Something strange happened with American teenagers in the late 1990s. Ever since the ’50s, when the postwar baby boom conspired with pioneer rock and roll to create the first great American youth culture—when the very idea of a “teenager” first began to mean what it means today—teenagers had been almost definitionally opposed to their parents’ music. Elvis and Chuck Berry and Fats Domino weren’t just different from the big-bands of the 40s or the crooners of the early 50s; they were diametrically different, as if they’d been designed that way. This pattern held from decade to decade and from micro-generation to micro-generation, as teenagers turned away from the past (or even just the music of their older siblings) and embraced the new sound (even if the new sound was simply a juked version of the old sound). But this pattern broke down radically in the ’90s, especially the late ’90s, around the time a young man named Garth Risk Hallberg came of age. What happened, weirdly, was that teenagers started to like their parents’ music.
This seems like important background to City on Fire, Hallberg’s first novel (out this month by Knopf).
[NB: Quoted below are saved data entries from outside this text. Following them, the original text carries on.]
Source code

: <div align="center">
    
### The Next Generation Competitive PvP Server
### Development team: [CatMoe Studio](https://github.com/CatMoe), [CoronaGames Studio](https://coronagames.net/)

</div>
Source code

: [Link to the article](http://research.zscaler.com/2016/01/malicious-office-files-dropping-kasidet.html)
It centers on a series of events unfolding between New Year’s Eve 1976 and the New York City blackout of July 13-14, 1977. The first long section takes place during New Year’s, and the last long section takes place during the blackout; episodes advancing the story between these two events are interspersed with histories for each of the novel’s nine primary characters. (It’s the same basic structure Jonathan Franzen used in The Corrections, enlarged here to accommodate a more ambitious cast of characters.)
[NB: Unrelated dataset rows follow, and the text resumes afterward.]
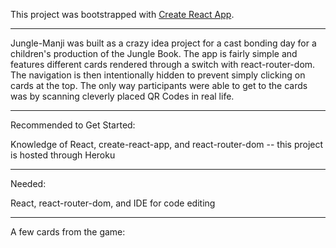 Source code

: This project was bootstrapped with [Create React App](https://github.com/facebook/create-react-app).

------------------------------------------------------------------

Jungle-Manji was built as a crazy idea project for a cast bonding day for a children's production of the Jungle Book. 
The app is fairly simple and features different cards rendered through a switch with react-router-dom. The navigation is then intentionally hidden to prevent simply clicking on cards at the top. The only way participants were able to get to the cards was by scanning cleverly placed QR Codes in real life. 

-------------------------------------------------------------------
Recommended to Get Started: 

Knowledge of React, create-react-app, and react-router-dom -- this project is hosted through Heroku 

-----------------------------------------------------------------
Needed: 

React, react-router-dom, and IDE for code editing 

-----------

A few cards from the game:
And the characters, God bless them, are people who could only exist in 1977. The pin that holds the book together is a romantic relationship between a closeted gay Great-American-novel-writing black man from Georgia named Mercer Goodman and a skinny white New-York-to-the-bone ur-punk painter named William Hamilton-Sweeney III—which blueblood name and heritage as scion to one of the city’s largest fortunes William has carefully hidden, both from Mercer and the punk scene (where he goes by Billy Three-Sticks). The novel starts with these two, and spreads outward, by links emotional and coincidental, to include William’s troubled sister Regan, her dip-jock husband Keith, Keith’s punk-infatuated, zine-writing mistress Samantha, and Samantha’s angst-riddled running buddy Charlie (who, naturally, nurses a hopeless, john-hughesian crush on her). Mercer happens to teach English at the prep school attended by Regan’s daughter. His ears perk up at the mention of her last-name; at a parent-teacher conference, Regan’s intuition spots Mercer’s interest and she figures out the rest. She gives Mercer an invitation to the Hamilton-Sweeney New Year’s Eve gala, for him to give to William (they’re estranged). William refuses to attend, there’s a dust-up, and Mercer goes in his place. Meanwhile, Samantha and Charlie head into the city from Long Island to catch the New Year’s Eve reunion show of Ex Post Facto, William’s old punk band, which Samantha and her “other friends” obsess over. These other friends form an unruly coven of drug-addled revolutionaries, whom Charlie will fall dangerously in with over the next seven months, after Samantha ditches him at the show to meet up with a mysterious friend who turns out to be Keith, alone on New Year’s and separated from Regan because she knows he’s been unfaithful. After Mercer finds Regan at the party, and the two share a joint on a balcony overlooking the city, Mercer hears a distant pop, and later, on his way home, he finds Samantha’s body, wounded by a gunshot.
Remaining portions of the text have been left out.